A completely new term for me was Information Literacy and due to the large amount of definitions out there, I found it hard to get my head around what it actually consisted of. I understood it to be an understanding of Information, but had little idea of how it could be taught, learnt and assessed. I found Barbara’s mindmap (2013) on Information Literacy extremely beneficial in explaining these factors. Being a highly visual learner, the presentation of a mind map made the facts much more concrete.
When looking at Information Search Process models, I became extremely confused and I found Assignment 2 to be incredibly difficult. Researching the two models was like searching for a needle in a haystack – there was so much to be found on Kuhlthau (and much written by herself) but I found it really difficult to find information on the NSW DET model of The Information Process. This confusion is apparent when you read my blog 2 task (OLJ, Blog Assignment Task 2), as I believed that Guided Inquiry and Kuhlthau’s ISP were one and the same.

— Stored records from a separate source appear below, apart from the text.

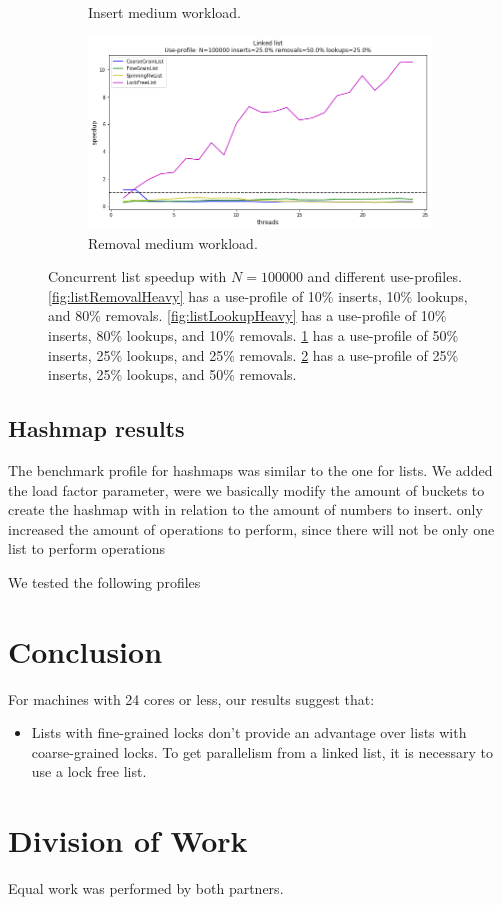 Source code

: \documentclass[11pt]{article}
\begin{document}
\begin{figure}[h]
\begin{subfigure}{.6\textwidth}
  \caption{Insert medium workload.}
  \label{fig:listInsertMedium}
\end{subfigure}%
\begin{subfigure}{.6\textwidth}
  \centering
  \includegraphics[width=.8\linewidth]{figs/lateday/combined/lateday_combined_list_insert_25_lookup_25_removal_50}
  \caption{Removal medium workload.}
  \label{fig:listRemovalMedium}
\end{subfigure}
\caption{
Concurrent list speedup with $N=100000$ and different use-profiles.
\ref{fig:listRemovalHeavy} has a use-profile of 10\% inserts, 10\% lookups, and
80\% removals. \ref{fig:listLookupHeavy} has a use-profile of 10\% inserts, 80\%
lookups, and 10\% removals. \ref{fig:listInsertMedium} has a use-profile of 50\%
inserts, 25\% lookups, and 25\% removals. \ref{fig:listRemovalMedium} has a
use-profile of 25\% inserts, 25\% lookups, and 50\% removals.
}
\label{fig:manyLists}
\end{figure}

\subsection{Hashmap results}
The benchmark profile for hashmaps was similar to the one for lists. We added the load factor parameter,
were we basically modify the amount of buckets to create the hashmap with in relation to the
amount of numbers to insert.
only increased the amount of
operations to perform, since there will not be only one list to perform operations

We tested the following profiles

\section{Conclusion}
For machines with 24 cores or less, our results suggest that:
\begin{itemize}
\item
Lists with fine-grained locks don't provide an advantage over lists with
coarse-grained locks. To get parallelism from a linked list, it is necessary to
use a lock free list.
\end{itemize}

\section{Division of Work}
Equal work was performed by both partners.

\printbibliography
\end{document}
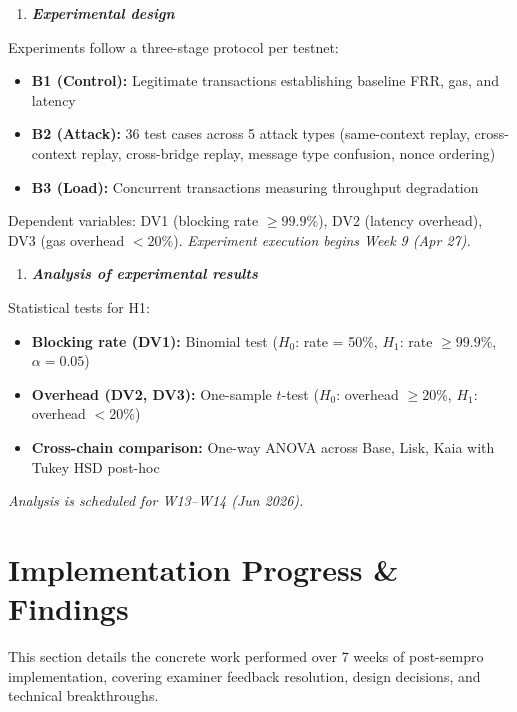 \documentclass[
]{article}
\begin{document}
\bigskip
\begin{enumerate}
\def\labelenumi{\arabic{enumi}.}
\setcounter{enumi}{2}
\item
  \emph{\textbf{Experimental design}}
\end{enumerate}

Experiments follow a three-stage protocol per testnet:
\begin{itemize}
  \item \textbf{B1 (Control):} Legitimate transactions establishing baseline FRR, gas, and latency
  \item \textbf{B2 (Attack):} 36 test cases across 5 attack types (same-context replay, cross-context replay, cross-bridge replay, message type confusion, nonce ordering)
  \item \textbf{B3 (Load):} Concurrent transactions measuring throughput degradation
\end{itemize}
Dependent variables: DV1 (blocking rate $\geq 99.9\%$), DV2 (latency overhead), DV3 (gas overhead $<20\%$). \textit{Experiment execution begins Week 9 (Apr 27).}

\bigskip
\begin{enumerate}
\def\labelenumi{\arabic{enumi}.}
\setcounter{enumi}{3}
\item
  \emph{\textbf{Analysis of experimental results}}
\end{enumerate}

Statistical tests for H1:
\begin{itemize}
  \item \textbf{Blocking rate (DV1):} Binomial test ($H_0$: rate = 50\%, $H_1$: rate $\geq 99.9\%$, $\alpha = 0.05$)
  \item \textbf{Overhead (DV2, DV3):} One-sample $t$-test ($H_0$: overhead $\geq 20\%$, $H_1$: overhead $< 20\%$)
  \item \textbf{Cross-chain comparison:} One-way ANOVA across Base, Lisk, Kaia with Tukey HSD post-hoc
\end{itemize}
\textit{Analysis is scheduled for W13--W14 (Jun 2026).}

\section{Implementation Progress \& Findings}

This section details the concrete work performed over 7 weeks of post-sempro implementation, covering examiner feedback resolution, design decisions, and technical breakthroughs.
\end{document}
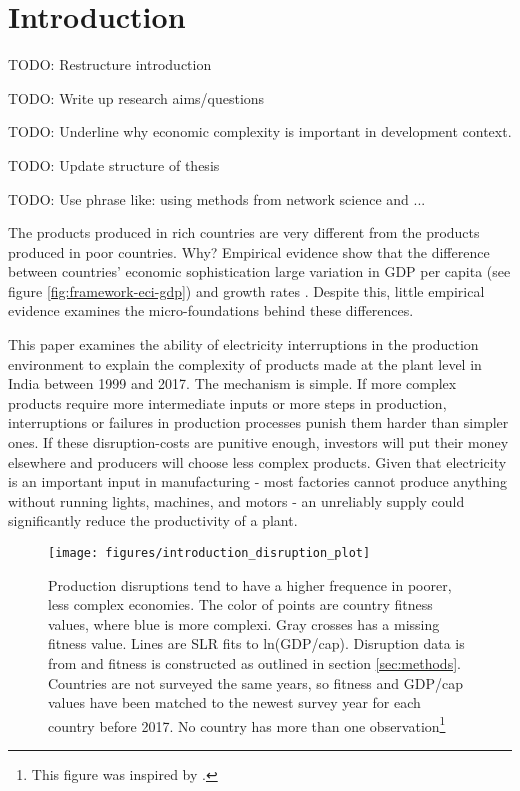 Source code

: \documentclass[11pt]{article}
\begin{document}
% 






\section{Introduction}\label{sec:introduction}

TODO: Restructure introduction

TODO: Write up research aims/questions

TODO: Underline why economic complexity is important in development context.

TODO: Update structure of thesis

TODO: Use phrase like: using methods from network science and ...

The products produced in rich countries are very different from the products produced in poor countries. Why? Empirical evidence show that the difference between countries' economic sophistication large variation in GDP per capita (see figure \ref{fig:framework-eci-gdp}) and growth rates \citep{tacchella_dynamical_2018}. Despite this, little empirical evidence examines the micro-foundations behind these differences. 

This paper examines the ability of electricity interruptions in the production environment to explain the complexity of products made at the plant level in India between 1999 and 2017. The mechanism is simple. If more complex products require more intermediate inputs or more steps in production, interruptions or failures in production processes punish them harder than simpler ones. If these disruption-costs are punitive enough, investors will put their money elsewhere and producers will choose less complex products. Given that electricity is an important input in manufacturing -  most factories cannot produce anything without running lights, machines, and motors - an unreliably supply could significantly reduce the productivity of a plant.

\begin{figure}[htpb]
	\centering
	\texttt{[image: figures/introduction\_disruption\_plot]}
	\caption{Production disruptions tend to have a higher frequence in poorer, less complex economies. The color of points are country fitness values, where blue is more complexi. Gray crosses has a missing fitness value. Lines are SLR fits to ln(GDP/cap). Disruption data is from \cite{world_bank_enterprise_2020} and fitness is constructed as outlined in section \ref{sec:methods}. Countries are not surveyed the same years, so fitness and GDP/cap values have been matched to the newest survey year for each country before 2017. No country has more than one observation\footnote{This figure was inspired by \cite{brummitt_contagious_2017}.}}
	\label{fig:disruption-fig}
\end{figure}
\end{document}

It wasn’t until I read a couple of the forum questions in the assignment forum and BC’s answers that a realised these two things are different. This fact had me rewriting half my assignment again, but it also made things a lot clearer.

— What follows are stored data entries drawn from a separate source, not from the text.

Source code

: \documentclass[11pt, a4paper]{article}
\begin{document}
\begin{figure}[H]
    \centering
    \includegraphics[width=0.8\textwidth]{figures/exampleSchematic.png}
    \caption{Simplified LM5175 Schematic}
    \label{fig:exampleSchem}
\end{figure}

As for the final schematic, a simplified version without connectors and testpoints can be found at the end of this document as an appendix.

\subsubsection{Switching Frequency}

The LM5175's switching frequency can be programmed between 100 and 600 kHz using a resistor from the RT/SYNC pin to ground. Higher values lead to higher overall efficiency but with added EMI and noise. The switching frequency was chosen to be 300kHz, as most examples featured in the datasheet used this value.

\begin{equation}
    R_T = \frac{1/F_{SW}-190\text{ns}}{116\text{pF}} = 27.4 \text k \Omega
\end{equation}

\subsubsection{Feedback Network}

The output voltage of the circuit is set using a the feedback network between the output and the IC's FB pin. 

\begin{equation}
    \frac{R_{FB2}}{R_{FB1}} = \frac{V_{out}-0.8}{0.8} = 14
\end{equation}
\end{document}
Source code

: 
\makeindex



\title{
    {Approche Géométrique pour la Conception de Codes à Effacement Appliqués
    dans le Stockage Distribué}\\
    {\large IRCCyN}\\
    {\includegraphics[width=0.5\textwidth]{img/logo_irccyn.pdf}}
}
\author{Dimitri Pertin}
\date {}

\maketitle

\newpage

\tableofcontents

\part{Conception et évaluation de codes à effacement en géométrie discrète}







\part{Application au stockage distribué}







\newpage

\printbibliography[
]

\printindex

When I reflect upon the last semester of study I have definitely found the subject worthwhile. I have really enjoyed learning and reading about teacher librarianship and about some ideas that were extremely new and unknown to me. I have found the CSU interact site interactive and have found the forums of extreme help. The subject leads me to ask myself the question – By learning more about teacher librarianship, has this made me want to be a teacher librarian? I’d have to say no, but it has opened my eyes to what I do want to achieve in my teaching career and its highlighted to me the immense responsibilities that teacher librarians have in the teaching and learning of information in the contemporary school environment. I think that by learning these things, I will have more of an appreciation of teacher librarians, especially when things are taught correctly (which is no easy task).
Coombes, B. (2013) Information Literacy Skills Mind Map, Retrieved May 2, 2013, from Charles Sturt University website: http://interact.csu.edu.au/portal/site/ETL401_201330_W_D/page/06ace263-10c7- 4bcf-00da-c0e3cdbc4c48
Lamb, A. (2011). Bursting with potential: Mixing a media specialist’s palette. Techtrends: Linking Research & Practice To Improve Learning, 55(4), 27-36.